Отдельная монада есть сознание и несознание вообще, целый мир в особенности, определяющейся степенью ясности этой монады. Монады - это умножение (Vervielfachung) мирового целого. Каждая из них есть все, пусть даже в самых различных степенях осознанности. Экзистенция не существует для себя, она не есть в себе все, но существует в своем бытии к другой экзистенции и в соотнесенности с трансценденцией.
Монада не есть экзистенция, не есть историчная определенность, не есть исчезающее явление экзистенции во времени, но есть метафизическое единство, наличное в течение всего времени. Она есть поэтому формация гипотетической метафизики, а не экзистенция и ее просветление. Ее помысленность (Gedachtwerden) не рождает никакого призыва к экзистенции.
2. Искушение в воле к знанию.
- Хотя просветление экзистенции и пользуется объективностями и субъективностями, но оно не создает ориентирования об их бытии. Объективности и субъективности не подразумеваются в нем как предметные констатации, но словно бы выслушиваются, как факты ориентирования в мире. Здесь, вместо того чтобы проделывать еще раз то, что уже сделала наука, - при предпосылке знания науки призывают (evoziert) возможную экзистенцию. Углубление в так-бытие обстояний приводит просветление экзистенции не к более полному познанию, но дает ему слово, существенное для самобытия.
Если бы просветление экзистенции, посредством онтологических высказываний об экзистенции, вело к некой новой объективности субъективного, то подобное окаменение призывающего мышления было бы по своему познавательному значению ничтожно и было бы орудием для злоупотребления:
Если, например, преходящую мысль просветления экзистенции я фиксирую, превращая ее в положение: существует столько же истин, сколько есть индивидов, - то положение это впоследствии ложным образом используется для подтверждения всякого спонтанного своего-существования в его произволе: всякое существование, апеллируя к значимости такого положения, может претендовать на то, чтобы находить в себе ценность только в силу одного своего существования. И тогда атомизм многих с грубой витальностью восстает против возможности самобытия, становящегося лишь в коммуникации. Смысл просветления экзистенции оказывается искаженным, обращаясь в свою противоположность.
Если, двигаясь в обратном направлении, я фиксирую, объективируя его, положение: существование экзистенций действительно в коммуникации и имеет свою истину в становлении их общности в единство, - то я могу мнить, будто обладаю в чем-то внешнем то, что возможно лишь экзистенциально; тем самым я догматически утверждаю необходимость некоторой общительности и братания с каждым, организующей работы любой ценой, выступаю за все более обширную государственность (Staatswesen), за единство orbis terrarum, за имперское начало (das Imperiale) во всякой его форме. Но внешнее единое и целое могут быть лишь средой для возможных экзистенций; они становятся погибелью для них, если из-за абсолютизации внешних единств утрачивается истинное единство в трансценденции.

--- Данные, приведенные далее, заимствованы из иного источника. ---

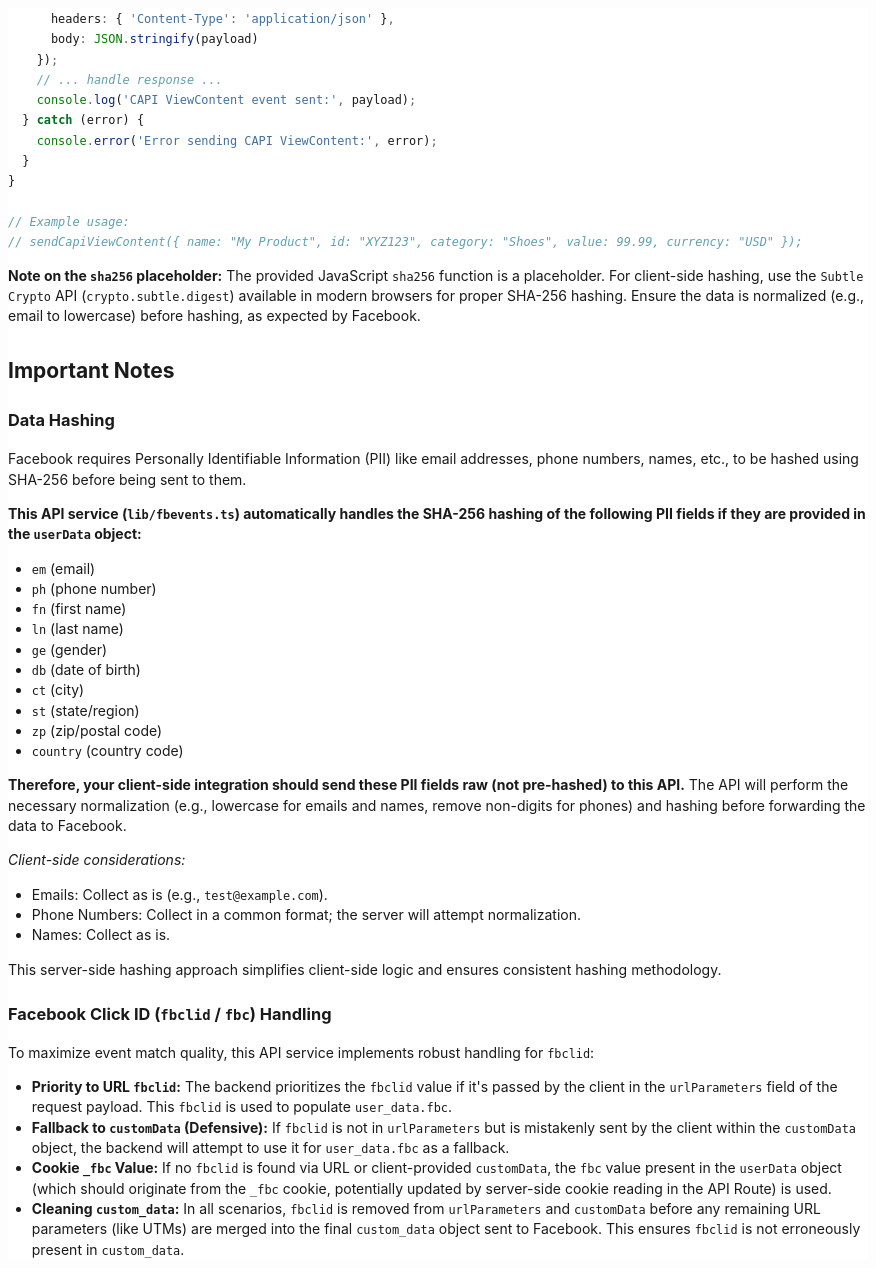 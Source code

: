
 ```javascript
      headers: { 'Content-Type': 'application/json' },
      body: JSON.stringify(payload)
    });
    // ... handle response ...
    console.log('CAPI ViewContent event sent:', payload);
  } catch (error) {
    console.error('Error sending CAPI ViewContent:', error);
  }
}

// Example usage:
// sendCapiViewContent({ name: "My Product", id: "XYZ123", category: "Shoes", value: 99.99, currency: "USD" });
```
**Note on the `sha256` placeholder:** The provided JavaScript `sha256` function is a placeholder. For client-side hashing, use the `SubtleCrypto` API (`crypto.subtle.digest`) available in modern browsers for proper SHA-256 hashing. Ensure the data is normalized (e.g., email to lowercase) before hashing, as expected by Facebook.

## Important Notes

### Data Hashing
Facebook requires Personally Identifiable Information (PII) like email addresses, phone numbers, names, etc., to be hashed using SHA-256 before being sent to them.

**This API service (`lib/fbevents.ts`) automatically handles the SHA-256 hashing of the following PII fields if they are provided in the `userData` object:**
*   `em` (email)
*   `ph` (phone number)
*   `fn` (first name)
*   `ln` (last name)
*   `ge` (gender)
*   `db` (date of birth)
*   `ct` (city)
*   `st` (state/region)
*   `zp` (zip/postal code)
*   `country` (country code)

**Therefore, your client-side integration should send these PII fields raw (not pre-hashed) to this API.** The API will perform the necessary normalization (e.g., lowercase for emails and names, remove non-digits for phones) and hashing before forwarding the data to Facebook.

*Client-side considerations:*
*   Emails: Collect as is (e.g., `test@example.com`).
*   Phone Numbers: Collect in a common format; the server will attempt normalization.
*   Names: Collect as is.

This server-side hashing approach simplifies client-side logic and ensures consistent hashing methodology.

### Facebook Click ID (`fbclid` / `fbc`) Handling
To maximize event match quality, this API service implements robust handling for `fbclid`:
*   **Priority to URL `fbclid`:** The backend prioritizes the `fbclid` value if it's passed by the client in the `urlParameters` field of the request payload. This `fbclid` is used to populate `user_data.fbc`.
*   **Fallback to `customData` (Defensive):** If `fbclid` is not in `urlParameters` but is mistakenly sent by the client within the `customData` object, the backend will attempt to use it for `user_data.fbc` as a fallback.
*   **Cookie `_fbc` Value:** If no `fbclid` is found via URL or client-provided `customData`, the `fbc` value present in the `userData` object (which should originate from the `_fbc` cookie, potentially updated by server-side cookie reading in the API Route) is used.
*   **Cleaning `custom_data`:** In all scenarios, `fbclid` is removed from `urlParameters` and `customData` before any remaining URL parameters (like UTMs) are merged into the final `custom_data` object sent to Facebook. This ensures `fbclid` is not erroneously present in `custom_data`.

То же самое злоупотребление совершается в широте человеческих речей как оправдание, обоснование, подведение опоры и гарантия. В повседневной жизни беспрестанно низводят безусловное на степень простого предмета, употребляя объективирующие слова об экзистенциальном. То и дело требуют чего-то и сожалеют об отсутствии, заверяют в чем-то и что-то подтверждают. Говорят о любви, громко причитают о пограничных ситуациях и своим явно утверждаемым безусловным, которое само так и не становится действительным, крушат в ничто всякую возможность и действительность. В этом и заключается неистина: то, что в точках кульминации, в артикулирующие моменты имеет смысл и вес как выражение и как призыв, то же самое как содержание ежедневных слов (täglicher Inhalt des Sagens) делается пустым. Против этого злоупотребления регулярно используемым выражением фактической безусловности бывает молчание. Холодность и твердость выражения, дельность и косвенность манеры могут с большей легкостью завязать подлинную коммуникацию, чем предвосхищающая и сводящая в обыденное эффективность речи в экзистенциально-философских оборотах. Опорой для повседневности служит достоверность возможного в решающее мгновение, и не та верность, которую знают как сказанную, но молчаливая верность.
Каждое положение просветления экзистенции, если его принимают не как призыв, но как высказывание о бытии, которым оно является лишь по своей непосредственной форме, служит искушением к этому злоупотреблению им. Если мы лишим положение призыва, заключающегося в требовании его воплощения, то с помощью знаков (signa) просветления экзистенции становятся возможны применяющие речи (ein anwendendes Reden), как если бы, скажем, нечто «было» так или же не так. Тот же самый смысл имело бы законченное учение, и даже одно лишь начало и начинание, онтологии экзистенции (Existenzontologie). Отсюда происходит специфическая софистика, сопровождающая всякую философию экзистенции. Там, где мы находимся, казалось бы, в наибольшей близости к экзистенциально подлинному, нас постигает самое глубокое падение.